過去の観測値に依存する同一変数が従う過程が自己回帰過程(Autoregressive;AR process)である。現在の値(t)を過去の値(t-1,2,\cdots)に回帰させ、p期前までの値に回帰させる場合は「p次のARモデル」と呼び、AR(p)と表記する。AR(1)は、


\begin{eqnarray}
y_{t} =φ_1 y_{t-1}+ ε_{t} \,\, (t=1, 2,\cdots ,T)\tag{7} 
\end{eqnarray}

(7)を逐次的に過去に向かって解くと、


\begin{eqnarray}
y_{t} &=& φ_1 y_{t-1}+ ε_{t} \\
       &=& φ_1(φ_1 y_{t-2} + ε_{t-1}) + ε_{t} \\
       &=& φ_1^{2} y_{t-2} + φ_1 ε_{t-1} + ε_{t} \\
       & \cdots & \\
       &=& φ_1^t y_{t_0} + \sum_{j=1}^{t}φ_1^{t-j} ε_{j} \tag{8}
\end{eqnarray}

(8)の最後の等式では、y_{t_0}からy_tへの影響はφ_1^{t}であり、|φ_1| < 1であれば、過去から現在の値への影響は時間差が開くほど小さくなり、|φ_1| = 1であれば時間にかかわらず一定(符号を変えながら一定)、|φ_1| > 1であれば過去にさかのぼるほど現在への影響力は大きくなる。
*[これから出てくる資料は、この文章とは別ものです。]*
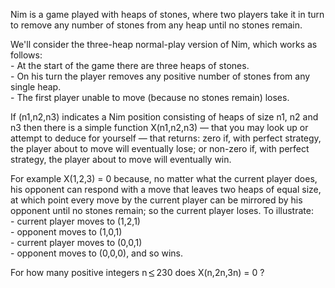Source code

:   <p>Nim is a game played with heaps of stones, where two players take it in turn to remove any number of stones from any heap until no stones remain.</p>    <p>We'll consider the three-heap normal-play version of Nim, which works as follows:<br />  - At the start of the game there are three heaps of stones.<br />  - On his turn the player removes any positive number of stones from any single heap.<br />  - The first player unable to move (because no stones remain) loses.</p>    <p> If (n1,n2,n3) indicates a Nim position consisting of heaps of size n1, n2 and n3 then there is a simple function X(n1,n2,n3) &mdash; that you may look up or attempt to deduce for yourself &mdash; that returns:  zero if, with perfect strategy, the player about to move will eventually lose; or  non-zero if, with perfect strategy, the player about to move will eventually win.  </p>    <p>For example X(1,2,3) = 0 because, no matter what the current player does, his opponent can respond with a move that leaves two heaps of equal size, at which point every move by the current player can be mirrored by his opponent until no stones remain; so the current player loses. To illustrate:<br />  - current player moves to (1,2,1)<br />  - opponent moves to (1,0,1)<br />  - current player moves to (0,0,1)<br />  - opponent moves to (0,0,0), and so wins.</p>    <p>For how many positive integers n&thinsp;<img src='images/symbol_le.gif' width='10' height='12' alt='&le;' border='0' style='vertical-align:middle;' />&thinsp;230 does X(n,2n,3n) = 0 ?  </p>    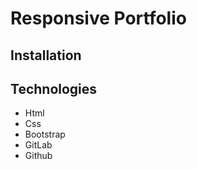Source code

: # Responsive Portfolio

## Installation

## Technologies
* Html
* Css
* Bootstrap 
* GitLab 
* Github

##  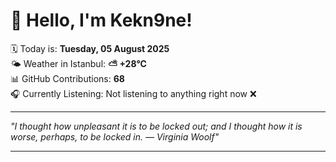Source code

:# 👋 Hello, I'm Kekn9ne!

🗓️ Today is: **Tuesday, 05 August 2025**  
🌤️ Weather in Istanbul: **⛅️  +28°C**  
📊 GitHub Contributions: **68**  
🎧 Currently Listening: Not listening to anything right now ❌

---

_"I thought how unpleasant it is to be locked out; and I thought how it is worse, perhaps, to be locked in. — *Virginia Woolf*"_

---

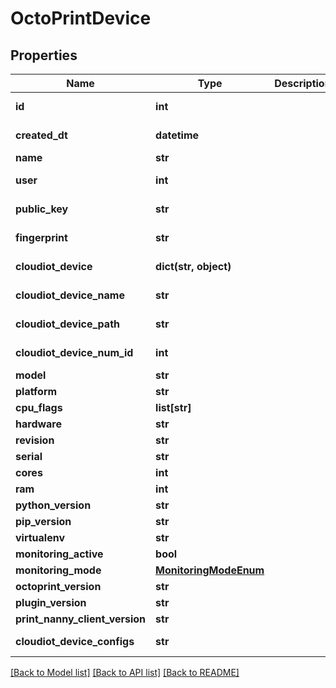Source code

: # OctoPrintDevice

## Properties
Name | Type | Description | Notes
------------ | ------------- | ------------- | -------------
**id** | **int** |  | [optional] [readonly] 
**created_dt** | **datetime** |  | [optional] [readonly] 
**name** | **str** |  | 
**user** | **int** |  | [optional] [readonly] 
**public_key** | **str** |  | [optional] [readonly] 
**fingerprint** | **str** |  | [optional] [readonly] 
**cloudiot_device** | **dict(str, object)** |  | [optional] [readonly] 
**cloudiot_device_name** | **str** |  | [optional] [readonly] 
**cloudiot_device_path** | **str** |  | [optional] [readonly] 
**cloudiot_device_num_id** | **int** |  | [optional] [readonly] 
**model** | **str** |  | 
**platform** | **str** |  | 
**cpu_flags** | **list[str]** |  | 
**hardware** | **str** |  | 
**revision** | **str** |  | 
**serial** | **str** |  | 
**cores** | **int** |  | 
**ram** | **int** |  | 
**python_version** | **str** |  | 
**pip_version** | **str** |  | 
**virtualenv** | **str** |  | 
**monitoring_active** | **bool** |  | [optional] 
**monitoring_mode** | [**MonitoringModeEnum**](MonitoringModeEnum.md) |  | [optional] 
**octoprint_version** | **str** |  | 
**plugin_version** | **str** |  | 
**print_nanny_client_version** | **str** |  | 
**cloudiot_device_configs** | **str** |  | [optional] [readonly] 

[[Back to Model list]](../README.md#documentation-for-models) [[Back to API list]](../README.md#documentation-for-api-endpoints) [[Back to README]](../README.md)


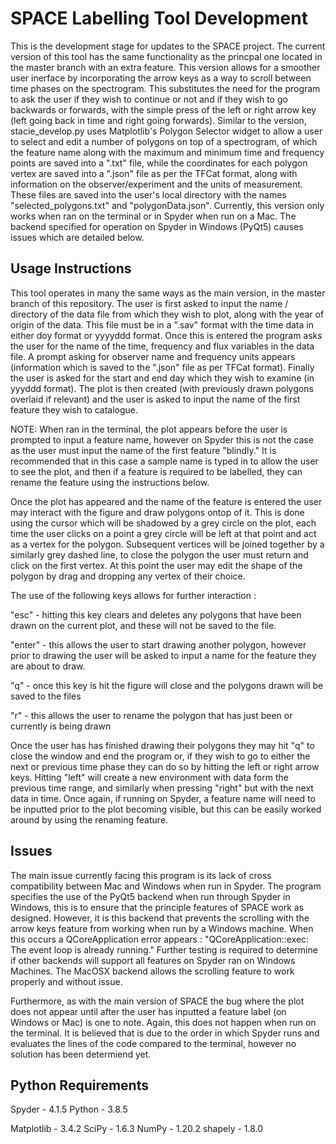 # SPACE Labelling Tool Development 

This is the development stage for updates to the SPACE project. The current version of this tool has the same functionality as the princpal one located in the master branch with an extra feature. This version allows for a smoother user inerface by incorporating the arrow keys as a way to scroll between time phases on the spectrogram. This substitutes the need for the program to ask the user if they wish to continue or not and if they wish to go backwards or forwards, with the simple press of the left or right arrow key (left going back in time and right going forwards). Similar to the version, stacie_develop.py uses Matplotlib's Polygon Selector widget to allow a user to select and edit a number of polygons on top of a spectrogram, of which the feature name along with the maximum and minimum time and frequency points are saved into a ".txt" file, while the coordinates for each polygon vertex are saved into a ".json" file as per the TFCat format, along with information on the observer/experiment and the units of measurement. These files are saved into the user's local directory with the names "selected_polygons.txt" and "polygonData.json". Currently, this version only works when ran on the terminal or in Spyder when run on a Mac. The backend specified for operation on Spyder in Windows (PyQt5) causes issues which are detailed below.

## Usage Instructions

This tool operates in many the same ways as the main version, in the master branch of this repository. The user is first asked to input the name / directory of the data file from which they wish to plot, along with the year of origin of the data. This file must be in a ".sav" format with the time data in either doy format or yyyyddd format. Once this is entered the program asks the user for the name of the time, frequency and flux variables in the data file. A prompt asking for observer name and frequency units appears (information which is saved to the ".json" file as per TFCat format). Finally the user is asked for the start and end day which they wish to examine (in yyyddd format). The plot is then created (with previously drawn polygons overlaid if relevant) and the user is asked to input the name of the first feature they wish to catalogue. 

NOTE: When ran in the terminal, the plot appears before the user is prompted to input a feature name, however on Spyder this is not the case as the user must input the name of the first feature "blindly." It is recommended that in this case a sample name is typed in to allow the user to see the plot, and then if a feature is required to be labelled, they can rename the feature using the instructions below. 

Once the plot has appeared and the name of the feature is entered the user may interact with the figure and draw polygons ontop of it. This is done using the cursor which will be shadowed by a grey circle on the plot, each time the user clicks on a point a grey circle will be left at that point and act as a vertex for the polygon. Subsequent vertices will be joined together by a similarly grey dashed line, to close the polygon the user must return and click on the first vertex. At this point the user may edit the shape of the polygon by drag and dropping any vertex of their choice.

The use of the following keys allows for further interaction :

"esc" - hitting this key clears and deletes any polygons that have been drawn on the current plot, and these will not be saved to the file.

"enter" - this allows the user to start drawing another polygon, however prior to drawing the user will be asked to input a name for the feature they are about to draw.

"q" - once this key is hit the figure will close and the polygons drawn will be saved to the files

"r" - this allows the user to rename the polygon that has just been or currently is being drawn

Once the user has has finished drawing their polygons they may hit "q" to close the window and end the program or, if they wish to go to either the next or previous time phase they can do so by hitting the left or right arrow keys. Hitting "left" will create a new environment with data form the previous time range, and similarly when pressing "right" but with the next data in time. Once again, if running on Spyder, a feature name will need to be inputted prior to the plot becoming visible, but this can be easily worked around by using the renaming feature. 

## Issues

The main issue currently facing this program is its lack of cross compatibility between Mac and Windows when run in Spyder. The program specifies the use of the PyQt5 backend when run through Spyder in Windows, this is to ensure that the principle features of SPACE work as designed. However, it is this backend that prevents the scrolling with the arrow keys feature from working when run by a Windows machine. When this occurs a QCoreApplication error appears : "QCoreApplication::exec: The event loop is already running." Further testing is required to determine if other backends will support all features on Spyder ran on Windows Machines. The MacOSX backend allows the scrolling feature to work properly and without issue. 

Furthermore, as with the main version of SPACE the bug where the plot does not appear until after the user has inputted a feature label (on Windows or Mac) is one to note. Again, this does not happen when run on the terminal. It is believed that is due to the order in which Spyder runs and evaluates the lines of the code compared to the terminal, however no solution has been determiend yet. 

## Python Requirements
Spyder - 4.1.5 
Python - 3.8.5

Matplotlib - 3.4.2
SciPy - 1.6.3
NumPy - 1.20.2
shapely - 1.8.0
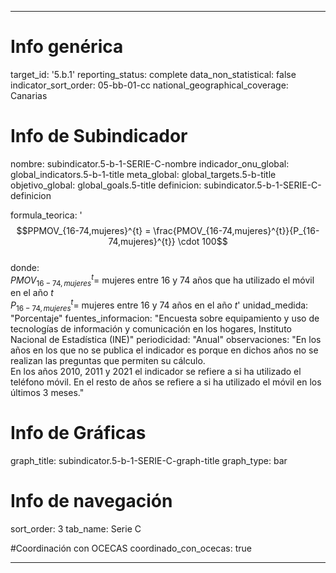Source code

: ---

# Info genérica
target_id: '5.b.1'
reporting_status: complete
data_non_statistical: false
indicator_sort_order: 05-bb-01-cc
national_geographical_coverage: Canarias

# Info de Subindicador
nombre: subindicator.5-b-1-SERIE-C-nombre
indicador_onu_global: global_indicators.5-b-1-title
meta_global: global_targets.5-b-title
objetivo_global: global_goals.5-title
definicion: subindicator.5-b-1-SERIE-C-definicion

formula_teorica: '$$PPMOV_{16-74,mujeres}^{t} = \frac{PMOV_{16-74,mujeres}^{t}}{P_{16-74,mujeres}^{t}} \cdot 100$$ <br>
donde: <br>
$PMOV_{16-74,mujeres}^{t} =$ mujeres entre 16 y 74 años que ha utilizado el móvil en el año $t$ <br>
$P_{16-74,mujeres}^{t} =$ mujeres entre 16 y 74 años en el año $t$'
unidad_medida: "Porcentaje"
fuentes_informacion: "Encuesta sobre equipamiento y uso de tecnologías de información y comunicación en los hogares, Instituto Nacional de Estadística (INE)"
periodicidad: "Anual"
observaciones: "En los años en los que no se publica el indicador es porque en dichos años no se realizan las preguntas que permiten su cálculo.<br>
En los años 2010, 2011 y 2021 el indicador se refiere a si ha utilizado el teléfono móvil. En el resto de años se refiere a si ha utilizado el móvil en los últimos 3 meses."

# Info de Gráficas
graph_title: subindicator.5-b-1-SERIE-C-graph-title
graph_type: bar

# Info de navegación
sort_order: 3
tab_name: Serie C

#Coordinación con OCECAS
coordinado_con_ocecas: true

---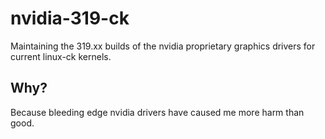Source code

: nvidia-319-ck
=============

Maintaining the 319.xx builds of the nvidia proprietary graphics drivers for current linux-ck kernels.

## Why?

Because bleeding edge nvidia drivers have caused me more harm than good.


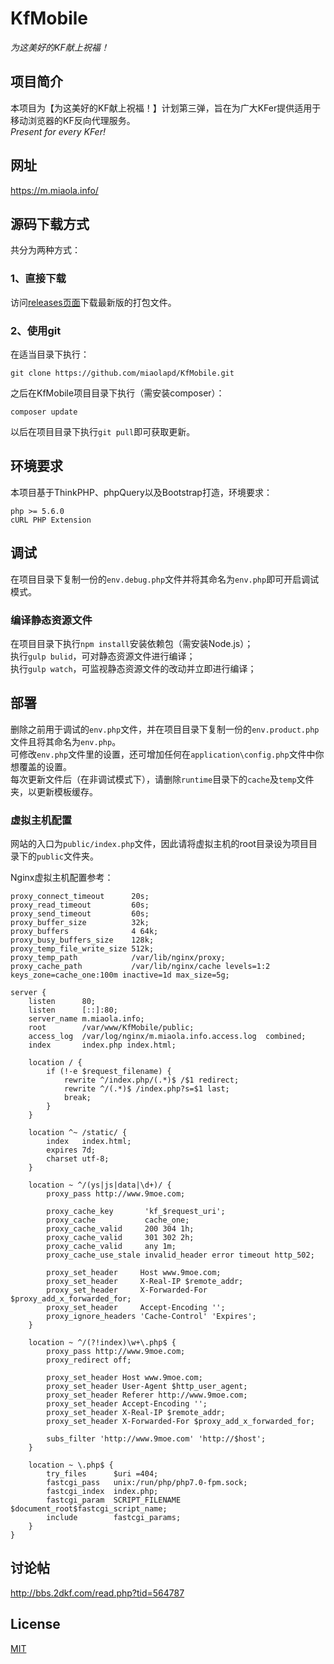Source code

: # KfMobile
_为这美好的KF献上祝福！_

## 项目简介
本项目为【为这美好的KF献上祝福！】计划第三弹，旨在为广大KFer提供适用于移动浏览器的KF反向代理服务。  
_Present for every KFer!_

## 网址
https://m.miaola.info/

## 源码下载方式
共分为两种方式：

### 1、直接下载
访问[releases页面](https://github.com/miaolapd/KfMobile/releases)下载最新版的打包文件。

### 2、使用git
在适当目录下执行：

    git clone https://github.com/miaolapd/KfMobile.git
之后在KfMobile项目目录下执行（需安装composer）：

    composer update
以后在项目目录下执行`git pull`即可获取更新。

## 环境要求
本项目基于ThinkPHP、phpQuery以及Bootstrap打造，环境要求：

    php >= 5.6.0
    cURL PHP Extension

## 调试
在项目目录下复制一份的`env.debug.php`文件并将其命名为`env.php`即可开启调试模式。

### 编译静态资源文件
在项目目录下执行`npm install`安装依赖包（需安装Node.js）；  
执行`gulp bulid`，可对静态资源文件进行编译；  
执行`gulp watch`，可监视静态资源文件的改动并立即进行编译；

## 部署
删除之前用于调试的`env.php`文件，并在项目目录下复制一份的`env.product.php`文件且将其命名为`env.php`。  
可修改`env.php`文件里的设置，还可增加任何在`application\config.php`文件中你想覆盖的设置。  
每次更新文件后（在非调试模式下），请删除`runtime`目录下的`cache`及`temp`文件夹，以更新模板缓存。

### 虚拟主机配置
网站的入口为`public/index.php`文件，因此请将虚拟主机的root目录设为项目目录下的`public`文件夹。

Nginx虚拟主机配置参考：

    proxy_connect_timeout      20s;
    proxy_read_timeout         60s;
    proxy_send_timeout         60s;
    proxy_buffer_size          32k;
    proxy_buffers              4 64k;
    proxy_busy_buffers_size    128k;
    proxy_temp_file_write_size 512k;
    proxy_temp_path            /var/lib/nginx/proxy;
    proxy_cache_path           /var/lib/nginx/cache levels=1:2 keys_zone=cache_one:100m inactive=1d max_size=5g;
    
    server {
        listen      80;
        listen      [::]:80;
        server_name m.miaola.info;
        root        /var/www/KfMobile/public;
        access_log  /var/log/nginx/m.miaola.info.access.log  combined;
        index       index.php index.html;
    
        location / {
            if (!-e $request_filename) {
                rewrite ^/index.php/(.*)$ /$1 redirect;
                rewrite ^/(.*)$ /index.php?s=$1 last;
                break;
            }
        }
    
        location ^~ /static/ {
            index   index.html;
            expires 7d;
            charset utf-8;
        }
    
        location ~ ^/(ys|js|data|\d+)/ {
            proxy_pass http://www.9moe.com;
    
            proxy_cache_key       'kf_$request_uri';
            proxy_cache           cache_one;
            proxy_cache_valid     200 304 1h;
            proxy_cache_valid     301 302 2h;
            proxy_cache_valid     any 1m;
            proxy_cache_use_stale invalid_header error timeout http_502;
    
            proxy_set_header     Host www.9moe.com;
            proxy_set_header     X-Real-IP $remote_addr;
            proxy_set_header     X-Forwarded-For $proxy_add_x_forwarded_for;
            proxy_set_header     Accept-Encoding '';
            proxy_ignore_headers 'Cache-Control' 'Expires';
        }
    
        location ~ ^/(?!index)\w+\.php$ {
            proxy_pass http://www.9moe.com;
            proxy_redirect off;
    
            proxy_set_header Host www.9moe.com;
            proxy_set_header User-Agent $http_user_agent;
            proxy_set_header Referer http://www.9moe.com;
            proxy_set_header Accept-Encoding '';
            proxy_set_header X-Real-IP $remote_addr;
            proxy_set_header X-Forwarded-For $proxy_add_x_forwarded_for;
    
            subs_filter 'http://www.9moe.com' 'http://$host';
        }
    
        location ~ \.php$ {
            try_files      $uri =404;
            fastcgi_pass   unix:/run/php/php7.0-fpm.sock;
            fastcgi_index  index.php;
            fastcgi_param  SCRIPT_FILENAME  $document_root$fastcgi_script_name;
            include        fastcgi_params;
        }
    }

## 讨论帖
http://bbs.2dkf.com/read.php?tid=564787

## License
[MIT](http://opensource.org/licenses/MIT)
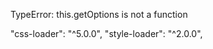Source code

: TypeError: this.getOptions is not a function


  "css-loader": "^5.0.0",
    "style-loader": "^2.0.0",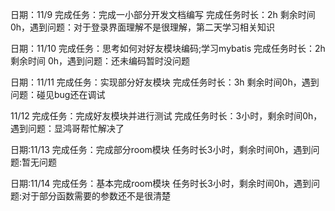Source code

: 日期：11/9 完成任务：完成一小部分开发文档编写 完成任务时长：2h 剩余时间 0h，遇到问题：对于登录界面理解不是很理解，第二天学习相关知识

日期：11/10 完成任务：思考如何对好友模块编码;学习mybatis 完成任务时长：2h 剩余时间 0h，遇到问题：还未编码暂时没问题

日期：11/11 完成任务：实现部分好友模块 完成任务时长：3h 剩余时间0h，遇到问题：碰见bug还在调试

 11/12 完成任务：完成好友模块并进行测试 完成任务时长：3小时，剩余时间0h，遇到问题：显鸿哥帮忙解决了

日期:11/13 完成任务：完成部分room模块 任务时长3小时，剩余时间0h，遇到问题:暂无问题

日期:11/14 完成任务：基本完成room模块 任务时长3小时，剩余时间0h，遇到问题:对于部分函数需要的参数还不是很清楚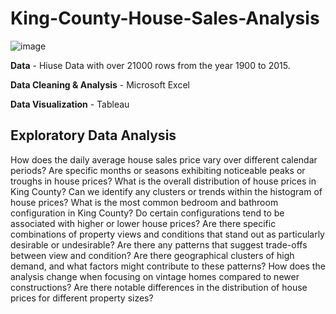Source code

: # King-County-House-Sales-Analysis


![image](https://github.com/calfav/King-County-House-Sales-Analysis-Tableau/blob/main/KING%20COUNTY%2C%20WAHINGTON%20SALES%20DASHBOARD.JPG)


**Data** - Hiuse Data with over 21000 rows from the year 1900 to 2015.

**Data Cleaning & Analysis** - Microsoft Excel

**Data Visualization** - Tableau

## Exploratory Data Analysis

How does the daily average house sales price vary over different calendar periods?
Are specific months or seasons exhibiting noticeable peaks or troughs in house prices?
What is the overall distribution of house prices in King County?
Can we identify any clusters or trends within the histogram of house prices?
What is the most common bedroom and bathroom configuration in King County?
Do certain configurations tend to be associated with higher or lower house prices?
Are there specific combinations of property views and conditions that stand out as particularly desirable or undesirable?
Are there any patterns that suggest trade-offs between view and condition?
Are there geographical clusters of high demand, and what factors might contribute to these patterns?
How does the analysis change when focusing on vintage homes compared to newer constructions?
Are there notable differences in the distribution of house prices for different property sizes?

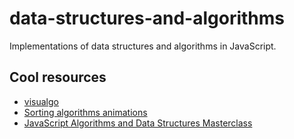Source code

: # data-structures-and-algorithms
Implementations of data structures and algorithms in JavaScript.

## Cool resources
- [visualgo](https://visualgo.net/en/sorting)
- [Sorting algorithms animations](https://www.toptal.com/developers/sorting-algorithms)
- [JavaScript Algorithms and Data Structures Masterclass](https://www.udemy.com/course/js-algorithms-and-data-structures-masterclass/)
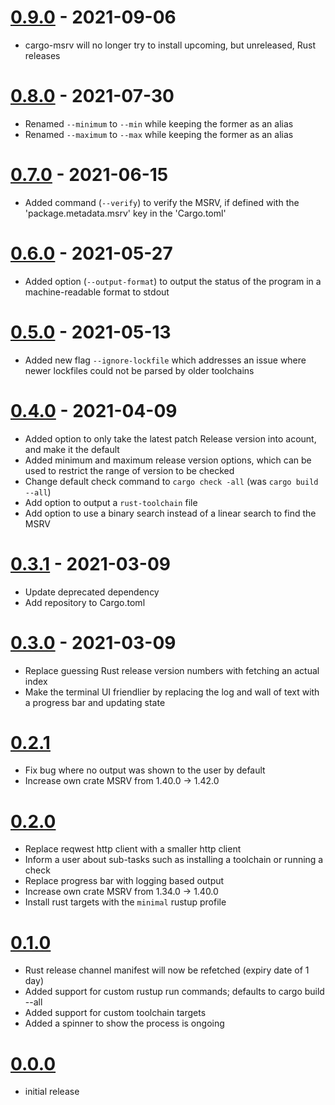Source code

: # [0.9.0] - 2021-09-06

* cargo-msrv will no longer try to install upcoming, but unreleased, Rust releases

[0.9.0]: https://github.com/foresterre/cargo-msrv/compare/v0.8.0...v0.9.0

# [0.8.0] - 2021-07-30

* Renamed `--minimum` to `--min` while keeping the former as an alias
* Renamed `--maximum` to `--max` while keeping the former as an alias 

[0.8.0]: https://github.com/foresterre/cargo-msrv/compare/v0.7.0...v0.8.0

# [0.7.0] - 2021-06-15

* Added command (`--verify`) to verify the MSRV, if defined with the 'package.metadata.msrv' key in the 'Cargo.toml'

[0.7.0]: https://github.com/foresterre/cargo-msrv/compare/v0.6.0...v0.7.0

# [0.6.0] - 2021-05-27

* Added option (`--output-format`) to output the status of the program in a machine-readable format to stdout

[0.6.0]: https://github.com/foresterre/cargo-msrv/compare/v0.5.0...v0.6.0

# [0.5.0] - 2021-05-13

* Added new flag `--ignore-lockfile` which addresses an issue where newer lockfiles could not be parsed by older toolchains

[0.5.0]: https://github.com/foresterre/cargo-msrv/compare/v0.4.0...v0.5.0

# [0.4.0] - 2021-04-09

* Added option to only take the latest patch Release version into acount, and make it the default
* Added minimum and maximum release version options, which can be used to restrict the range of version to be checked
* Change default check command to `cargo check -all` (was `cargo build --all`)
* Add option to output a `rust-toolchain` file
* Add option to use a binary search instead of a linear search to find the MSRV

[0.4.0]: https://github.com/foresterre/cargo-msrv/compare/v0.3.1...v0.4.0

# [0.3.1] - 2021-03-09

* Update deprecated dependency
* Add repository to Cargo.toml

[0.3.1]: https://github.com/foresterre/cargo-msrv/compare/v0.3.0...v0.3.1

# [0.3.0] - 2021-03-09

* Replace guessing Rust release version numbers with fetching an actual index
* Make the terminal UI friendlier by replacing the log and wall of text with a progress bar and updating state

[0.3.0]: https://github.com/foresterre/cargo-msrv/compare/v0.2.1...v0.3.0

# [0.2.1]

* Fix bug where no output was shown to the user by default
* Increase own crate MSRV from 1.40.0 -> 1.42.0

[0.2.1]: https://github.com/foresterre/cargo-msrv/compare/v0.2.0...v0.2.1

# [0.2.0]

* Replace reqwest http client with a smaller http client
* Inform a user about sub-tasks such as installing a toolchain or running a check
* Replace progress bar with logging based output
* Increase own crate MSRV from 1.34.0 -> 1.40.0
* Install rust targets with the `minimal` rustup profile

[0.2.0]: https://github.com/foresterre/cargo-msrv/compare/v0.1.0...v0.2.0

# [0.1.0]

* Rust release channel manifest will now be refetched (expiry date of 1 day)
* Added support for custom rustup run commands; defaults to cargo build --all
* Added support for custom toolchain targets
* Added a spinner to show the process is ongoing

[0.1.0]: https://github.com/foresterre/cargo-msrv/compare/v0.0.0...v0.1.0

# [0.0.0]

* initial release

[0.0.0]: https://github.com/foresterre/cargo-msrv/releases/tag/v0.0.0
|φ_1| < 1の場合、AR(1)は共分散定常となる。

一般的にAR(1)過程は、(7)に定数項を加え、


\begin{eqnarray}
y_{t} =c + φ_1 y_{t-1} + ε_{t} \tag{9} 
\end{eqnarray}

AR(p)過程は、


\begin{eqnarray}
y_{t} =c + \sum_{i=1}^{p}φ_i y_{t-i} + ε_{t} \tag{10} 
\end{eqnarray}

と表す。AR(p)過程が共分散定常であるのは、p次多項式


\begin{eqnarray}
1- φ_1 z - φ_2 z^2 - \cdots - φ_p z^p = 0 \tag{11} 
\end{eqnarray}

のp個の解の絶対値|z|が1より大きくなるとき(|z| > 1)。(11)を変形すると、


\begin{eqnarray}
φ_1 z + φ_2 z^2 + \cdots + φ_p z^p = 1 \tag{12} 
\end{eqnarray}

となり|z|が大きいとき|φ_i|は小さくなり、AR過程は動きがおとなしくなり定常になる、というイメージ。

AR過程の具体例

沖本(2010)に従い、以下のAR(1)過程の挙動を確認する。


\begin{eqnarray}
y_{t} =c + φ_1 y_{t-1} + ε_{t}, \,\,ε_{t} \sim \mathcal{N}(0,σ^2) \tag{13} 
\end{eqnarray}

(13)のうち、パラメータはc,φ_1,σである。いくつかのパラメータを組み合わせ、以下(a)~(f)のAR(1)過程を生成する。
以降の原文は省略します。